Was nach fünf Jahren Erfahrung bleibt, ist dass, was Forschende sowie Aktivistinnen und Aktivisten schon festgestellt hatten: Man kommt in Rio de Janeiro an der Frage der Favelas nicht vorbei. Die Favelas sind wichtiger Teil des Stadtbildes, dem sie in der öffentlichen Wahrnehmung einen Anstrich von Poesie, Musik und Gewalt hinzufügen – aber auch den des Mangels an städtischen Bürgerrechten. Zuenir Ventura, ein Schriftsteller aus Rio, hat ein berühmtes Buch geschrieben, indem er das Gefühl beschreibt, das die Auseinandersetzungen in dieser Stadt bestimmt: Rio de Janeiro ist eine zwischen "Asphalt und Hügel gespaltene" Stadt (arme Gebiete in den Vororten und Favelas einerseits und andererseits die Wohngegenden der Mittel- und Oberklasse). Jailson de Souza hingegen, der die NGO "Observatório de Favelas" in der Favela Maré mitbegründet hat und dort weiterhin Projekte betreibt, argumentiert in eine andere Richtung: in Wahrheit sei nicht die Stadt gespalten, sondern der Staat, denn dieser bevorzuge bestimmte Gebiete der Stadt mit seinen öffentlichen Diensten, die er dort in größerer Menge und mit besserer Qualität anbiete, darunter auch die Polizei, die die Bevölkerung dieser Gebiete beschützt. Andere Gegenden hingegen, so wie Favelas oder die Peripherie Rios, leiden unter dem Mangel dieser Dienste.

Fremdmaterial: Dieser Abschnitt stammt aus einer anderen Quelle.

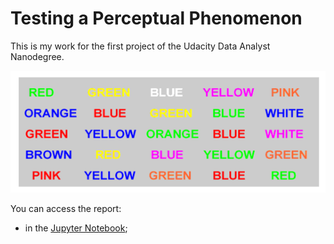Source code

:# Testing a Perceptual Phenomenon

This is my work for the first project of the Udacity Data Analyst Nanodegree.

![list of words illustrating stroop task](stroop_image.png)

You can access the report:
* in the [Jupyter Notebook](Data_Analyst_ND_Project1.ipynb);
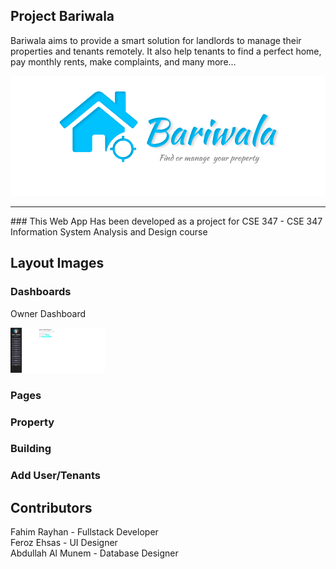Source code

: ## Project Bariwala 
Bariwala aims to provide a smart solution for landlords to manage their properties and tenants remotely. It also help tenants to find a perfect home, pay monthly rents, make complaints, and many more...

<img src='https://github.com/fahimrayhan/bariwala/blob/main/public/logo_about.png' alt='Brand Logo' style="margin:auto;">
<hr>
### This Web App Has been developed as a project for CSE 347 - CSE 347 Information System Analysis and Design course

## Layout Images

### Dashboards
<div>
  <div>
    <p>Owner Dashboard</p>
    <img src='https://github.com/fahimrayhan/bariwala/blob/main/public/ui/admin_dashboard.png' alt='Admin Dash' width="30%" >
  </div>
 
</div>

### Pages

### Property

### Building

### Add User/Tenants

### 


## Contributors
Fahim Rayhan - Fullstack Developer <br>
Feroz Ehsas - UI Designer <br>
Abdullah Al Munem - Database Designer <br>
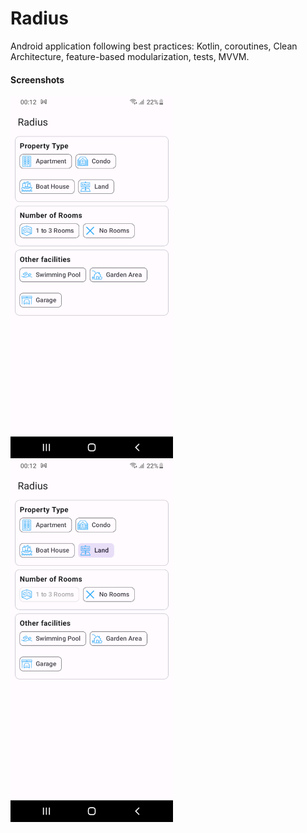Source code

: # Radius
Android application following best practices: Kotlin, coroutines, Clean Architecture, feature-based modularization, tests, MVVM.

#### Screenshots
<img src="/screenshots/facilities.png" width="260">&emsp;<img src="/screenshots/exclusions.png" width="260">

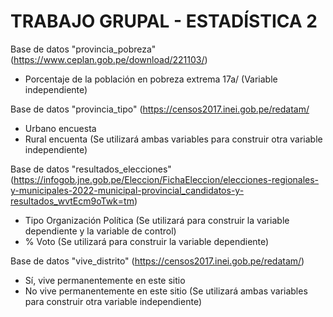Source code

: # TRABAJO GRUPAL - ESTADÍSTICA 2

Base de datos "provincia_pobreza" (https://www.ceplan.gob.pe/download/221103/)
- Porcentaje de la población en pobreza extrema 17a/ (Variable independiente)

Base de datos "provincia_tipo" (https://censos2017.inei.gob.pe/redatam/
- Urbano encuesta
- Rural encuenta
(Se utilizará ambas variables para construir otra variable independiente)

Base de datos "resultados_elecciones" (https://infogob.jne.gob.pe/Eleccion/FichaEleccion/elecciones-regionales-y-municipales-2022-municipal-provincial_candidatos-y-resultados_wvtEcm9oTwk=tm)
- Tipo Organización Política (Se utilizará para construir la variable dependiente y la variable de control)
- % Voto (Se utilizará para construir la variable dependiente)

Base de datos "vive_distrito" (https://censos2017.inei.gob.pe/redatam/)
- Sí, vive permanentemente en este sitio
- No vive permanentemente en este sitio
(Se utilizará ambas variables para construir otra variable independiente)
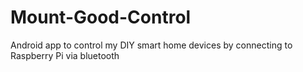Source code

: # Mount-Good-Control
Android app to control my DIY smart home devices by connecting to Raspberry Pi via bluetooth
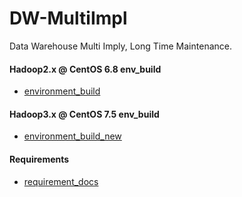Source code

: # DW-MultiImpl
Data Warehouse Multi Imply, Long Time Maintenance.

#### Hadoop2.x @ CentOS 6.8 env_build

 * [environment_build](doc/env_build.md)

#### Hadoop3.x @ CentOS 7.5 env_build

 * [environment_build_new](doc/env_build_new.md)

#### Requirements

 * [requirement_docs](req/README.md)


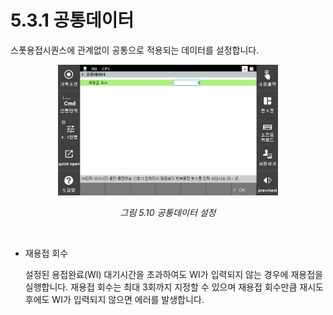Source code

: ﻿# 5.3.1 공통데이터

스폿용접시퀀스에 관계없이 공통으로 적용되는 데이터를 설정합니다.


<p align=center>
<img src="../../.gitbook/assets/image (63).png" width="70%"></img>
<em><p align="center">그림 5.10 공통데이터 설정</p></em>
</p>

</br>

*  재용접 회수

    설정된 용접완료(WI) 대기시간을 초과하여도 WI가 입력되지 않는 경우에 재용접을 실행합니다. 재용접 회수는 최대 3회까지 지정할 수 있으며 재용접 회수만큼 재시도 후에도 WI가 입력되지 않으면 에러를 발생합니다.
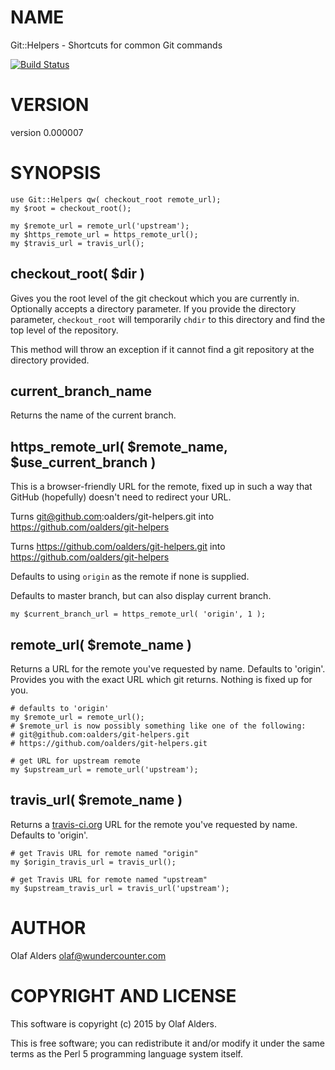 # NAME

Git::Helpers - Shortcuts for common Git commands

[![Build Status](https://travis-ci.org/oalders/git-helpers.png?branch=master)](https://travis-ci.org/oalders/git-helpers)

# VERSION

version 0.000007

# SYNOPSIS

    use Git::Helpers qw( checkout_root remote_url);
    my $root = checkout_root();

    my $remote_url = remote_url('upstream');
    my $https_remote_url = https_remote_url();
    my $travis_url = travis_url();

## checkout\_root( $dir )

Gives you the root level of the git checkout which you are currently in.
Optionally accepts a directory parameter.  If you provide the directory
parameter, `checkout_root` will temporarily `chdir` to this directory and
find the top level of the repository.

This method will throw an exception if it cannot find a git repository at the
directory provided.

## current\_branch\_name

Returns the name of the current branch.

## https\_remote\_url( $remote\_name, $use\_current\_branch )

This is a browser-friendly URL for the remote, fixed up in such a way that
GitHub (hopefully) doesn't need to redirect your URL.

Turns git@github.com:oalders/git-helpers.git into https://github.com/oalders/git-helpers

Turns https://github.com/oalders/git-helpers.git into https://github.com/oalders/git-helpers

Defaults to using `origin` as the remote if none is supplied.

Defaults to master branch, but can also display current branch.

    my $current_branch_url = https_remote_url( 'origin', 1 );

## remote\_url( $remote\_name )

Returns a URL for the remote you've requested by name.  Defaults to 'origin'.
Provides you with the exact URL which git returns. Nothing is fixed up for you.

    # defaults to 'origin'
    my $remote_url = remote_url();
    # $remote_url is now possibly something like one of the following:
    # git@github.com:oalders/git-helpers.git
    # https://github.com/oalders/git-helpers.git

    # get URL for upstream remote
    my $upstream_url = remote_url('upstream');

## travis\_url( $remote\_name )

Returns a [travis-ci.org](https://metacpan.org/pod/travis-ci.org) URL for the remote you've requested by name.
Defaults to 'origin'.

    # get Travis URL for remote named "origin"
    my $origin_travis_url = travis_url();

    # get Travis URL for remote named "upstream"
    my $upstream_travis_url = travis_url('upstream');

# AUTHOR

Olaf Alders <olaf@wundercounter.com>

# COPYRIGHT AND LICENSE

This software is copyright (c) 2015 by Olaf Alders.

This is free software; you can redistribute it and/or modify it under
the same terms as the Perl 5 programming language system itself.
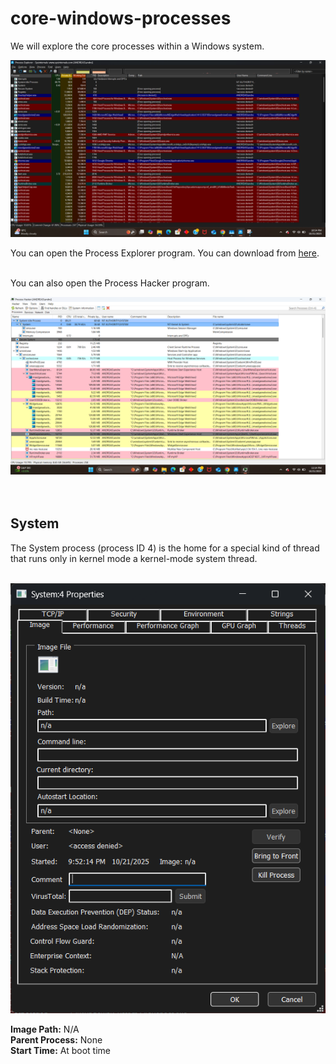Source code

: # core-windows-processes

 We will explore the core processes within a Windows system.

 ![Task manager screenshot](https://github.com/Andreas512514/core-windows-processes/blob/main/Screenshot%202025-10-21%20225413.png)

You can open the Process Explorer program. You can download from [here](https://learn.microsoft.com/en-us/sysinternals/downloads/process-explorer).<br><br>

You can also open the Process Hacker program.

![process hacker](https://github.com/Andreas512514/core-windows-processes/blob/main/Screenshot%202025-10-21%20231426.png)<br><br><br>


## System

The System process (process ID 4) is the home for a special kind of thread that runs only in kernel mode a kernel-mode system thread.<br><br>

![Screenshot process systme](https://github.com/Andreas512514/core-windows-processes/blob/main/Screenshot%202025-10-21%20232429.png)

**Image Path:**  N/A<br>
**Parent Process:**  None<br>
**Start Time:**  At boot time<br>
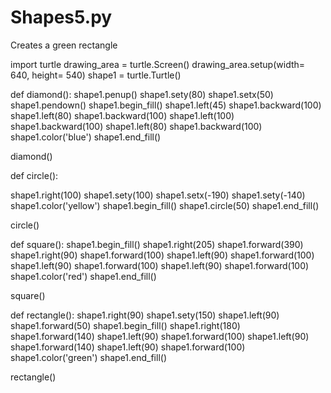 # Shapes5.py
Creates a green rectangle

import turtle 
drawing_area = turtle.Screen()
drawing_area.setup(width= 640, height= 540)
shape1 = turtle.Turtle()

def diamond():
  shape1.penup()
  shape1.sety(80)
  shape1.setx(50)
  shape1.pendown()
  shape1.begin_fill()
  shape1.left(45)
  shape1.backward(100)
  shape1.left(80)
  shape1.backward(100)
  shape1.left(100)
  shape1.backward(100)
  shape1.left(80)
  shape1.backward(100)
  shape1.color('blue')
  shape1.end_fill()

diamond()

def circle():
  
  shape1.right(100)
  shape1.sety(100)
  shape1.setx(-190)
  shape1.sety(-140)
  shape1.color('yellow')
  shape1.begin_fill()
  shape1.circle(50)
  shape1.end_fill()

circle()

def square():
  shape1.begin_fill()
  shape1.right(205)
  shape1.forward(390)
  shape1.right(90)
  shape1.forward(100)
  shape1.left(90)
  shape1.forward(100)
  shape1.left(90)
  shape1.forward(100)
  shape1.left(90)
  shape1.forward(100)
  shape1.color('red')
  shape1.end_fill()

square()

def rectangle():
  shape1.right(90)
  shape1.sety(150)
  shape1.left(90)
  shape1.forward(50)
  shape1.begin_fill()
  shape1.right(180)
  shape1.forward(140)
  shape1.left(90)
  shape1.forward(100)
  shape1.left(90)
  shape1.forward(140)
  shape1.left(90)
  shape1.forward(100)
  shape1.color('green')
  shape1.end_fill()

rectangle()
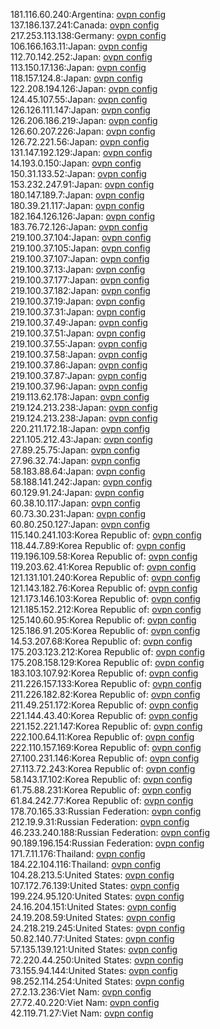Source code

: 181.116.60.240:Argentina: [ovpn config](vpn/181_116_60_240.ovpn)  
137.186.137.241:Canada: [ovpn config](vpn/137_186_137_241.ovpn)  
217.253.113.138:Germany: [ovpn config](vpn/217_253_113_138.ovpn)  
106.166.163.11:Japan: [ovpn config](vpn/106_166_163_11.ovpn)  
112.70.142.252:Japan: [ovpn config](vpn/112_70_142_252.ovpn)  
113.150.17.136:Japan: [ovpn config](vpn/113_150_17_136.ovpn)  
118.157.124.8:Japan: [ovpn config](vpn/118_157_124_8.ovpn)  
122.208.194.126:Japan: [ovpn config](vpn/122_208_194_126.ovpn)  
124.45.107.55:Japan: [ovpn config](vpn/124_45_107_55.ovpn)  
126.126.111.147:Japan: [ovpn config](vpn/126_126_111_147.ovpn)  
126.206.186.219:Japan: [ovpn config](vpn/126_206_186_219.ovpn)  
126.60.207.226:Japan: [ovpn config](vpn/126_60_207_226.ovpn)  
126.72.221.56:Japan: [ovpn config](vpn/126_72_221_56.ovpn)  
131.147.192.129:Japan: [ovpn config](vpn/131_147_192_129.ovpn)  
14.193.0.150:Japan: [ovpn config](vpn/14_193_0_150.ovpn)  
150.31.133.52:Japan: [ovpn config](vpn/150_31_133_52.ovpn)  
153.232.247.91:Japan: [ovpn config](vpn/153_232_247_91.ovpn)  
180.147.189.7:Japan: [ovpn config](vpn/180_147_189_7.ovpn)  
180.39.21.117:Japan: [ovpn config](vpn/180_39_21_117.ovpn)  
182.164.126.126:Japan: [ovpn config](vpn/182_164_126_126.ovpn)  
183.76.72.126:Japan: [ovpn config](vpn/183_76_72_126.ovpn)  
219.100.37.104:Japan: [ovpn config](vpn/219_100_37_104.ovpn)  
219.100.37.105:Japan: [ovpn config](vpn/219_100_37_105.ovpn)  
219.100.37.107:Japan: [ovpn config](vpn/219_100_37_107.ovpn)  
219.100.37.13:Japan: [ovpn config](vpn/219_100_37_13.ovpn)  
219.100.37.177:Japan: [ovpn config](vpn/219_100_37_177.ovpn)  
219.100.37.182:Japan: [ovpn config](vpn/219_100_37_182.ovpn)  
219.100.37.19:Japan: [ovpn config](vpn/219_100_37_19.ovpn)  
219.100.37.31:Japan: [ovpn config](vpn/219_100_37_31.ovpn)  
219.100.37.49:Japan: [ovpn config](vpn/219_100_37_49.ovpn)  
219.100.37.51:Japan: [ovpn config](vpn/219_100_37_51.ovpn)  
219.100.37.55:Japan: [ovpn config](vpn/219_100_37_55.ovpn)  
219.100.37.58:Japan: [ovpn config](vpn/219_100_37_58.ovpn)  
219.100.37.86:Japan: [ovpn config](vpn/219_100_37_86.ovpn)  
219.100.37.87:Japan: [ovpn config](vpn/219_100_37_87.ovpn)  
219.100.37.96:Japan: [ovpn config](vpn/219_100_37_96.ovpn)  
219.113.62.178:Japan: [ovpn config](vpn/219_113_62_178.ovpn)  
219.124.213.238:Japan: [ovpn config](vpn/219_124_213_238.ovpn)  
219.124.213.238:Japan: [ovpn config](vpn/219_124_213_238.ovpn)  
220.211.172.18:Japan: [ovpn config](vpn/220_211_172_18.ovpn)  
221.105.212.43:Japan: [ovpn config](vpn/221_105_212_43.ovpn)  
27.89.25.75:Japan: [ovpn config](vpn/27_89_25_75.ovpn)  
27.96.32.74:Japan: [ovpn config](vpn/27_96_32_74.ovpn)  
58.183.88.64:Japan: [ovpn config](vpn/58_183_88_64.ovpn)  
58.188.141.242:Japan: [ovpn config](vpn/58_188_141_242.ovpn)  
60.129.91.24:Japan: [ovpn config](vpn/60_129_91_24.ovpn)  
60.38.10.117:Japan: [ovpn config](vpn/60_38_10_117.ovpn)  
60.73.30.231:Japan: [ovpn config](vpn/60_73_30_231.ovpn)  
60.80.250.127:Japan: [ovpn config](vpn/60_80_250_127.ovpn)  
115.140.241.103:Korea Republic of: [ovpn config](vpn/115_140_241_103.ovpn)  
118.44.7.89:Korea Republic of: [ovpn config](vpn/118_44_7_89.ovpn)  
119.196.109.58:Korea Republic of: [ovpn config](vpn/119_196_109_58.ovpn)  
119.203.62.41:Korea Republic of: [ovpn config](vpn/119_203_62_41.ovpn)  
121.131.101.240:Korea Republic of: [ovpn config](vpn/121_131_101_240.ovpn)  
121.143.182.76:Korea Republic of: [ovpn config](vpn/121_143_182_76.ovpn)  
121.173.146.103:Korea Republic of: [ovpn config](vpn/121_173_146_103.ovpn)  
121.185.152.212:Korea Republic of: [ovpn config](vpn/121_185_152_212.ovpn)  
125.140.60.95:Korea Republic of: [ovpn config](vpn/125_140_60_95.ovpn)  
125.186.91.205:Korea Republic of: [ovpn config](vpn/125_186_91_205.ovpn)  
14.53.207.68:Korea Republic of: [ovpn config](vpn/14_53_207_68.ovpn)  
175.203.123.212:Korea Republic of: [ovpn config](vpn/175_203_123_212.ovpn)  
175.208.158.129:Korea Republic of: [ovpn config](vpn/175_208_158_129.ovpn)  
183.103.107.92:Korea Republic of: [ovpn config](vpn/183_103_107_92.ovpn)  
211.226.157.133:Korea Republic of: [ovpn config](vpn/211_226_157_133.ovpn)  
211.226.182.82:Korea Republic of: [ovpn config](vpn/211_226_182_82.ovpn)  
211.49.251.172:Korea Republic of: [ovpn config](vpn/211_49_251_172.ovpn)  
221.144.43.40:Korea Republic of: [ovpn config](vpn/221_144_43_40.ovpn)  
221.152.221.147:Korea Republic of: [ovpn config](vpn/221_152_221_147.ovpn)  
222.100.64.11:Korea Republic of: [ovpn config](vpn/222_100_64_11.ovpn)  
222.110.157.169:Korea Republic of: [ovpn config](vpn/222_110_157_169.ovpn)  
27.100.231.146:Korea Republic of: [ovpn config](vpn/27_100_231_146.ovpn)  
27.113.72.243:Korea Republic of: [ovpn config](vpn/27_113_72_243.ovpn)  
58.143.17.102:Korea Republic of: [ovpn config](vpn/58_143_17_102.ovpn)  
61.75.88.231:Korea Republic of: [ovpn config](vpn/61_75_88_231.ovpn)  
61.84.242.77:Korea Republic of: [ovpn config](vpn/61_84_242_77.ovpn)  
178.70.165.33:Russian Federation: [ovpn config](vpn/178_70_165_33.ovpn)  
212.19.9.31:Russian Federation: [ovpn config](vpn/212_19_9_31.ovpn)  
46.233.240.188:Russian Federation: [ovpn config](vpn/46_233_240_188.ovpn)  
90.189.196.154:Russian Federation: [ovpn config](vpn/90_189_196_154.ovpn)  
171.7.11.176:Thailand: [ovpn config](vpn/171_7_11_176.ovpn)  
184.22.104.116:Thailand: [ovpn config](vpn/184_22_104_116.ovpn)  
104.28.213.5:United States: [ovpn config](vpn/104_28_213_5.ovpn)  
107.172.76.139:United States: [ovpn config](vpn/107_172_76_139.ovpn)  
199.224.95.120:United States: [ovpn config](vpn/199_224_95_120.ovpn)  
24.16.204.151:United States: [ovpn config](vpn/24_16_204_151.ovpn)  
24.19.208.59:United States: [ovpn config](vpn/24_19_208_59.ovpn)  
24.218.219.245:United States: [ovpn config](vpn/24_218_219_245.ovpn)  
50.82.140.77:United States: [ovpn config](vpn/50_82_140_77.ovpn)  
57.135.139.121:United States: [ovpn config](vpn/57_135_139_121.ovpn)  
72.220.44.250:United States: [ovpn config](vpn/72_220_44_250.ovpn)  
73.155.94.144:United States: [ovpn config](vpn/73_155_94_144.ovpn)  
98.252.114.254:United States: [ovpn config](vpn/98_252_114_254.ovpn)  
27.2.13.236:Viet Nam: [ovpn config](vpn/27_2_13_236.ovpn)  
27.72.40.220:Viet Nam: [ovpn config](vpn/27_72_40_220.ovpn)  
42.119.71.27:Viet Nam: [ovpn config](vpn/42_119_71_27.ovpn)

Obwohl die UPPs im Kontext der sportlichen Megaevents geschaffen wurden, deuten sie auch auf das allgemeinere Politikziel hin, das Image Rio de Janeiros in Richtung eines internationalen Zentrums für Tourismus, Handel und Business zu entwickeln. Voraussetzung dafür ist es, für Besuchende und Unternehmen in bestimmten Gebieten entsprechende Sicherheitsstandards zu etablieren. Gebiete, die sich fernab von den Orten dieser geschäftlichen Interessen befinden, werden weiterhin vernachlässigt und können nicht auf ausreichende staatlichen Dienste hoffen. Dies ist zum Beispiel in einem Teil der westlichen und nördlichen Vororte von Rio de Janeiro der Fall, die für dieses Politikziel beinahe völlig irrelevant sind, da in diesen Gebieten zwar die Mehrheit der Menschen Rios lebt, diese Menschen aber vorwiegend arm und schlecht ausgebildet sind. Und die Zahl der Gewaltverbrechen in diesen Gebieten ist hoch. Kein interessantes Investitionsambiente.